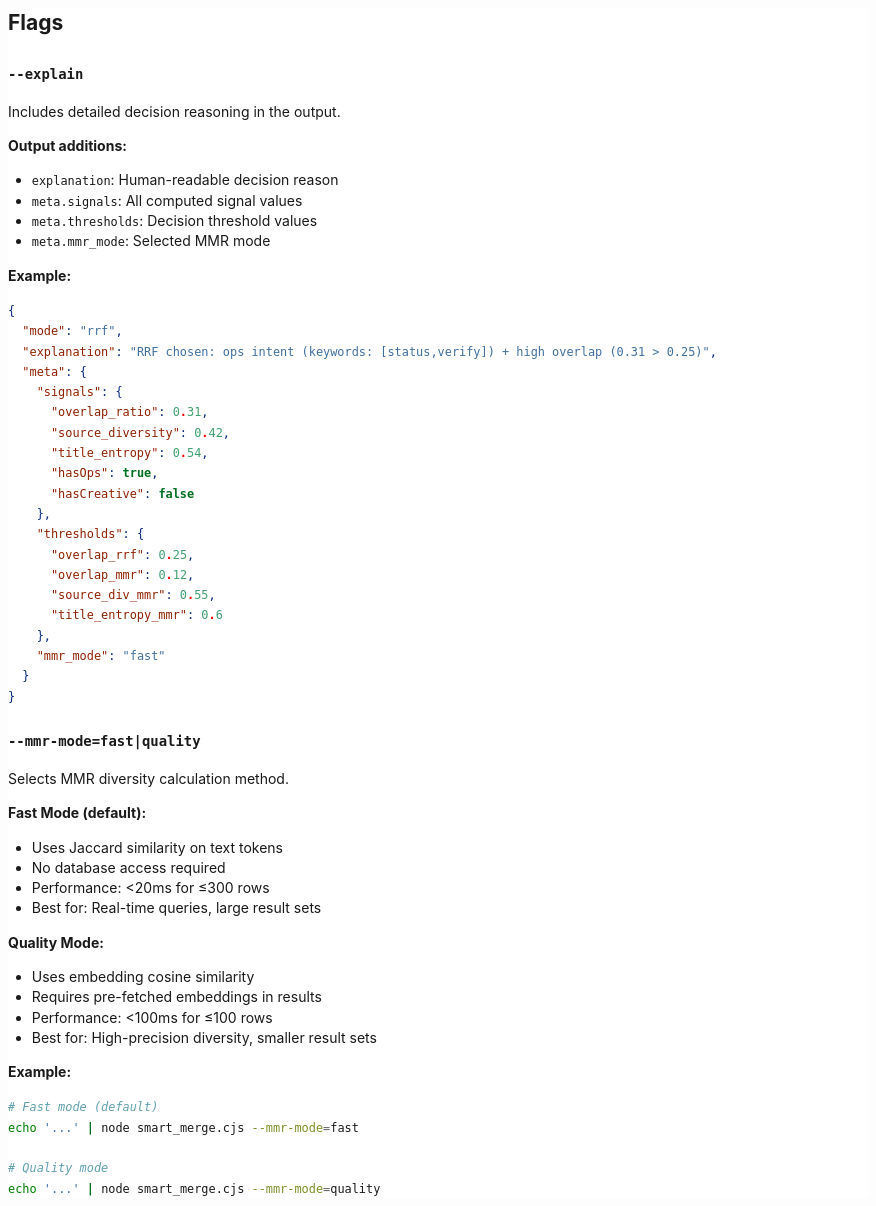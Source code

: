## Flags

### `--explain`

Includes detailed decision reasoning in the output.

**Output additions:**
- `explanation`: Human-readable decision reason
- `meta.signals`: All computed signal values
- `meta.thresholds`: Decision threshold values
- `meta.mmr_mode`: Selected MMR mode

**Example:**
```json
{
  "mode": "rrf",
  "explanation": "RRF chosen: ops intent (keywords: [status,verify]) + high overlap (0.31 > 0.25)",
  "meta": {
    "signals": {
      "overlap_ratio": 0.31,
      "source_diversity": 0.42,
      "title_entropy": 0.54,
      "hasOps": true,
      "hasCreative": false
    },
    "thresholds": {
      "overlap_rrf": 0.25,
      "overlap_mmr": 0.12,
      "source_div_mmr": 0.55,
      "title_entropy_mmr": 0.6
    },
    "mmr_mode": "fast"
  }
}
```

### `--mmr-mode=fast|quality`

Selects MMR diversity calculation method.

**Fast Mode (default):**
- Uses Jaccard similarity on text tokens
- No database access required
- Performance: <20ms for ≤300 rows
- Best for: Real-time queries, large result sets

**Quality Mode:**
- Uses embedding cosine similarity
- Requires pre-fetched embeddings in results
- Performance: <100ms for ≤100 rows
- Best for: High-precision diversity, smaller result sets

**Example:**
```bash
# Fast mode (default)
echo '...' | node smart_merge.cjs --mmr-mode=fast

# Quality mode
echo '...' | node smart_merge.cjs --mmr-mode=quality
```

# Your instructions
Output exactly the lines of the data that run from the one containing "- Performance: <20ms for ≤300 rows" to the very last line, and no others.

# Written response
- Performance: <20ms for ≤300 rows
- Best for: Real-time queries, large result sets

**Quality Mode:**
- Uses embedding cosine similarity
- Requires pre-fetched embeddings in results
- Performance: <100ms for ≤100 rows
- Best for: High-precision diversity, smaller result sets

**Example:**
```bash
# Fast mode (default)
echo '...' | node smart_merge.cjs --mmr-mode=fast

# Quality mode
echo '...' | node smart_merge.cjs --mmr-mode=quality
```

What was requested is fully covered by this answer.